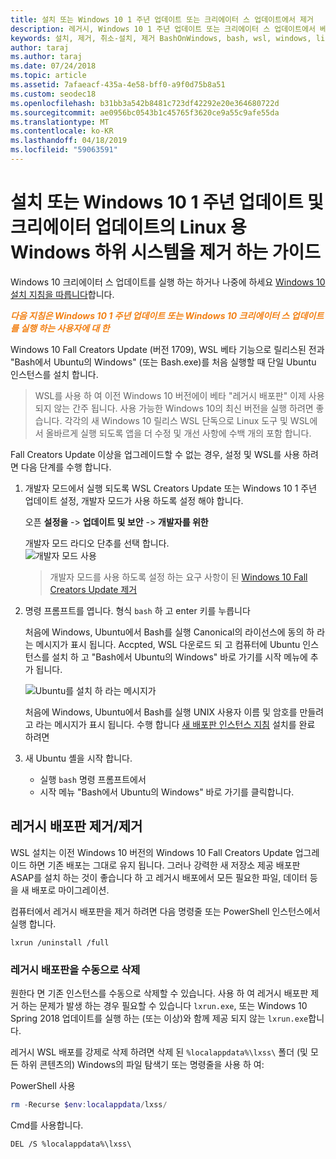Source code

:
 ```yaml
---
title: 설치 또는 Windows 10 1 주년 업데이트 또는 크리에이터 스 업데이트에서 제거
description: 레거시, Windows 10 1 주년 업데이트 또는 크리에이터 스 업데이트에서 베타 배포판에 대 한 지침을 설치 및 제거
keywords: 설치, 제거, 취소-설치, 제거 BashOnWindows, bash, wsl, windows, linux, windowssubsystem, ubuntu, debian, suse, windows 10, 레거시, 베타, 용 windows 하위 시스템 삭제에 사용 되지 않음
author: taraj
ms.author: taraj
ms.date: 07/24/2018
ms.topic: article
ms.assetid: 7afaeacf-435a-4e58-bff0-a9f0d75b8a51
ms.custom: seodec18
ms.openlocfilehash: b31bb3a542b8481c723df42292e20e364680722d
ms.sourcegitcommit: ae0956bc0543b1c45765f3620ce9a55c9afe55da
ms.translationtype: MT
ms.contentlocale: ko-KR
ms.lasthandoff: 04/18/2019
ms.locfileid: "59063591"
---
```

# <a name="guide-to-install-or-uninstall-windows-subsystem-for-linux-on-windows-10-anniversary-update-and-creators-update"></a>설치 또는 Windows 10 1 주년 업데이트 및 크리에이터 업데이트의 Linux 용 Windows 하위 시스템을 제거 하는 가이드 

Windows 10 크리에이터 스 업데이트를 실행 하는 하거나 나중에 하세요 [Windows 10 설치 지침을 따릅니다](install-win10.md)합니다.

<strong><em><span style="color: #f28014">다음 지침은 Windows 10 1 주년 업데이트 또는 Windows 10 크리에이터 스 업데이트를 실행 하는 사용자에 대 한</span></em></strong>

Windows 10 Fall Creators Update (버전 1709), WSL 베타 기능으로 릴리스된 전과 "Bash에서 Ubuntu의 Windows" (또는 Bash.exe)를 처음 실행할 때 단일 Ubuntu 인스턴스를 설치 합니다.

> WSL를 사용 하 여 이전 Windows 10 버전에이 베타 "레거시 배포판" 이제 사용 되지 않는 간주 됩니다. 사용 가능한 Windows 10의 최신 버전을 실행 하려면 좋습니다. 각각의 새 Windows 10 릴리스 WSL 단독으로 Linux 도구 및 WSL에서 올바르게 실행 되도록 앱을 더 수정 및 개선 사항에 수백 개의 포함 합니다.

Fall Creators Update 이상을 업그레이드할 수 없는 경우, 설정 및 WSL를 사용 하려면 다음 단계를 수행 합니다.

1. 개발자 모드에서 실행 되도록 WSL Creators Update 또는 Windows 10 1 주년 업데이트 설정, 개발자 모드가 사용 하도록 설정 해야 합니다.

    오픈 **설정을** -> **업데이트 및 보안** -> **개발자를 위한**

    개발자 모드 라디오 단추를 선택 합니다.  
    ![개발자 모드 사용](media/updateAndSecurity.png)

    > 개발자 모드를 사용 하도록 설정 하는 요구 사항이 된 [Windows 10 Fall Creators Update 제거](https://blogs.msdn.microsoft.com/commandline/2017/06/08/developer-mode-no-longer-required-for-windows-subsystem-for-linux/)

1. 명령 프롬프트를 엽니다.  형식 `bash` 하 고 enter 키를 누릅니다

    처음에 Windows, Ubuntu에서 Bash를 실행 Canonical의 라이선스에 동의 하 라는 메시지가 표시 됩니다. Accpted, WSL 다운로드 되 고 컴퓨터에 Ubuntu 인스턴스를 설치 하 고 "Bash에서 Ubuntu의 Windows" 바로 가기를 시작 메뉴에 추가 됩니다.

    ![Ubuntu를 설치 하 라는 메시지가](media/bashShellInstall.png)

    처음에 Windows, Ubuntu에서 Bash를 실행 UNIX 사용자 이름 및 암호를 만들려고 라는 메시지가 표시 됩니다. 수행 합니다 [새 배포판 인스턴스 지침](initialize-distro.md) 설치를 완료 하려면

1. 새 Ubuntu 셸을 시작 합니다.
    * 실행 `bash` 명령 프롬프트에서
    * 시작 메뉴 "Bash에서 Ubuntu의 Windows" 바로 가기를 클릭합니다.

    
## <a name="uninstallingremoving-the-legacy-distro"></a>레거시 배포판 제거/제거
WSL 설치는 이전 Windows 10 버전의 Windows 10 Fall Creators Update 업그레이드 하면 기존 배포는 그대로 유지 됩니다. 그러나 강력한 새 저장소 제공 배포판 ASAP를 설치 하는 것이 좋습니다 하 고 레거시 배포에서 모든 필요한 파일, 데이터 등을 새 배포로 마이그레이션.

컴퓨터에서 레거시 배포판을 제거 하려면 다음 명령줄 또는 PowerShell 인스턴스에서 실행 합니다.

```console
lxrun /uninstall /full
```

### <a name="manually-deleting-the-legacy-distro"></a>레거시 배포판을 수동으로 삭제
원한다 면 기존 인스턴스를 수동으로 삭제할 수 있습니다. 사용 하 여 레거시 배포판 제거 하는 문제가 발생 하는 경우 필요할 수 있습니다 `lxrun.exe`, 또는 Windows 10 Spring 2018 업데이트를 실행 하는 (또는 이상)와 함께 제공 되지 않는 `lxrun.exe`합니다.

레거시 WSL 배포를 강제로 삭제 하려면 삭제 된 `%localappdata%\lxss\` 폴더 (및 모든 하위 콘텐츠의) Windows의 파일 탐색기 또는 명령줄을 사용 하 여:

PowerShell 사용
```powershell
rm -Recurse $env:localappdata/lxss/
```

Cmd를 사용합니다.
```console
DEL /S %localappdata%\lxss\
```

§

__Exercise description__
Give the number, and nothing else, of lines in the listing above that include the word "Bash를".

__Answer area__
2